More recently and more painfully, we have seen comparable Limerick clubs, such as Garryspillane (2005) and Bruree (2006), and earlier still, our Tipperary neighbours Cappawhite (1987), leave the excuses aside, make the most out of what they had and deservedly grab a county title.

But I suppose it all depends on what you mean by success. For a relatively small rural club, we keep producing good hurlers and lots of them.

This year alone, the seniors await the county final; our seconds lost the county junior semi-final to the eventual winners, Tournafulla; our junior Bs (our thirds) got to the county final and lost to our Limerick neighbours Cappamore (their seconds but still a sore one).

The reason for this production line is nothing particularly unique – hard work by club volunteers and good links with our local schools.

The latter is epitomised by the fact that Denis Moloney, who scored the winning point against Patrickswell in the semi-final, teaches at the local primary.

That is what you call a local role model.

The teachers there have always been superb, though special mention must go to Brother Dormer.

What it will mean to all of us from Doon if we win on Saturday night is hard to quantify but in a way, it won’t change a thing.

We’ll continue to develop our pitches, the floodlights and walkways for the local community.

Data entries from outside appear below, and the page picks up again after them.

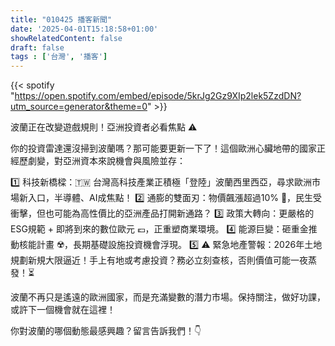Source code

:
 ```yaml
---
title: "010425 播客新聞"
date: '2025-04-01T15:18:58+01:00'
showRelatedContent: false
draft: false
tags : ['台灣', '播客']
---
```

{{< spotify "https://open.spotify.com/embed/episode/5krJg2Gz9XIp2lek5ZzdDN?utm_source=generator&theme=0" >}}


波蘭正在改變遊戲規則！亞洲投資者必看焦點 ⚠️

你的投資雷達還沒掃到波蘭嗎？那可能要更新一下了！這個歐洲心臟地帶的國家正經歷劇變，對亞洲資本來說機會與風險並存：

1️⃣ 科技新橋樑：🇹🇼 台灣高科技產業正積極「登陸」波蘭西里西亞，尋求歐洲市場新入口，半導體、AI成焦點！
2️⃣ 通膨的雙面刃：物價飆漲超過10% 🛒，民生受衝擊，但也可能為高性價比的亞洲產品打開新通路？
3️⃣ 政策大轉向：更嚴格的ESG規範 + 即將到來的數位歐元 💶，正重塑商業環境。
4️⃣ 能源巨變：砸重金推動核能計畫 ☢️，長期基礎設施投資機會浮現。
5️⃣ ⚠️ 緊急地產警報：2026年土地規劃新規大限逼近！手上有地或考慮投資？務必立刻查核，否則價值可能一夜蒸發！⏳

波蘭不再只是遙遠的歐洲國家，而是充滿變數的潛力市場。保持關注，做好功課，或許下一個機會就在這裡！

你對波蘭的哪個動態最感興趣？留言告訴我們！👇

Planned earlier in the year with the county final a distant dream, the club have a huge fundraising event on Sunday night – a lip sync competition.

If we win, it could be chaos and last till Christmas.

Like so many clubs nationwide, fundraising is the background noise of our activity. This week, the club’s social media is full of pictures of club volunteers from hurling and camogie preparing for that event, as much as it is about the county final itself. And rightly so.

In my professional job, I speak regularly to professional sports organisation and clubs throughout Australia.

I often hear officials and coaches speak on how to develop the right ‘culture’ in an organisation. GAA clubs do not need a PowerPoint presentation or flipchart to create a culture; it is organic, intrinsic to what they are.

On Saturday night, my club wants to celebrate like Naomh Éanna of Gorey did on winning their first title in Wexford hurling.

I want, tired and emotional, to again take to Twitter and ask Joe Brolly “what do think of that?”

On Saturday night, we place our trust in our county players, Richie English, Darragh O’Donovan, Pat Ryan and Barry Murphy.

We know they’ll lead and inspire, ably supported by an array of surnames that have featured on Doon teams for generations – Cummins, Hayes, and, of course, Ryan.

From what I hear, Doon are injury-free and luckily most stayed around to hurl all summer and were not tempted to go to the US or elsewhere, even though at one point there was an 18-week break between senior club championship matches.

There is no point in me offering a preview of the game.

I am hopelessly biased. All I can say is that in some small way the current players realise how much a win would mean for those past players who continue to help build the club’s future, 50 years after going senior.

Club President Johnny Butler played in the 1968 defeat to Ballybrown. Virtually every Doon and Oola player who has lined out for us since has been either coached or given a lift to a match by Johnny. Johnny B will be there on Saturday.

Denis Kennedy, corner-back in 1968, and now to be found perched and chatting on his bench in front of the dressing rooms most evenings, will be there on Saturday night.

My father will be there. A lifetime of telling his children to stand behind the goals from Cooga to Caherline to make sure that no Doon sliotars were lost and another club’s were gained.

A lifetime of organising teams and sweeping dressing rooms and telling Mum that he would definitely not take a job this time at the club AGM and then, inevitably, taking a job at the AGM.

My alarm is set for early Sunday morning. The kids are going to join me in their signed Cúl Camp jerseys they got while at home in Doon in the summer.

We had a similar routine in August for the All-Ireland which ended in delirious victory for Limerick.

That was special because for those of us of a GAA persuasion, your county is all about where you are from. But your club? Your club is who you are and what you are made of.